### Problem statement
Would you reproduce every record exactly, leaving out the pictures?

···

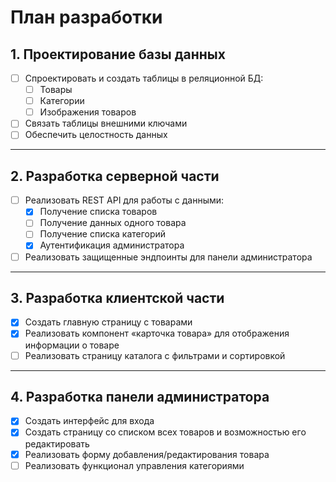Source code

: # План разработки

## 1. Проектирование базы данных
- [ ] Спроектировать и создать таблицы в реляционной БД:
  - [ ] Товары  
  - [ ] Категории  
  - [ ] Изображения товаров  
- [ ] Связать таблицы внешними ключами  
- [ ] Обеспечить целостность данных  

---

## 2. Разработка серверной части
- [ ] Реализовать REST API для работы с данными:
  - [x] Получение списка товаров  
  - [ ] Получение данных одного товара  
  - [ ] Получение списка категорий  
  - [x] Аутентификация администратора  
- [ ] Реализовать защищенные эндпоинты для панели администратора  

---

## 3. Разработка клиентской части
- [x] Создать главную страницу с товарами  
- [x] Реализовать компонент «карточка товара» для отображения информации о товаре  
- [ ] Реализовать страницу каталога с фильтрами и сортировкой  

---

## 4. Разработка панели администратора
- [x] Создать интерфейс для входа  
- [x] Создать страницу со списком всех товаров и возможностью его редактировать  
- [x] Реализовать форму добавления/редактирования товара  
- [ ] Реализовать функционал управления категориями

···

### Written response
Source code

: # План разработки

## 1. Проектирование базы данных
- [ ] Спроектировать и создать таблицы в реляционной БД:
  - [ ] Товары  
  - [ ] Категории  
  - [ ] Изображения товаров  
- [ ] Связать таблицы внешними ключами  
- [ ] Обеспечить целостность данных  

---

## 2. Разработка серверной части
- [ ] Реализовать REST API для работы с данными:
  - [x] Получение списка товаров  
  - [ ] Получение данных одного товара  
  - [ ] Получение списка категорий  
  - [x] Аутентификация администратора  
- [ ] Реализовать защищенные эндпоинты для панели администратора  

---

## 3. Разработка клиентской части
- [x] Создать главную страницу с товарами  
- [x] Реализовать компонент «карточка товара» для отображения информации о товаре  
- [ ] Реализовать страницу каталога с фильтрами и сортировкой  

---

## 4. Разработка панели администратора
- [x] Создать интерфейс для входа  
- [x] Создать страницу со списком всех товаров и возможностью его редактировать  
- [x] Реализовать форму добавления/редактирования товара  
- [ ] Реализовать функционал управления категориями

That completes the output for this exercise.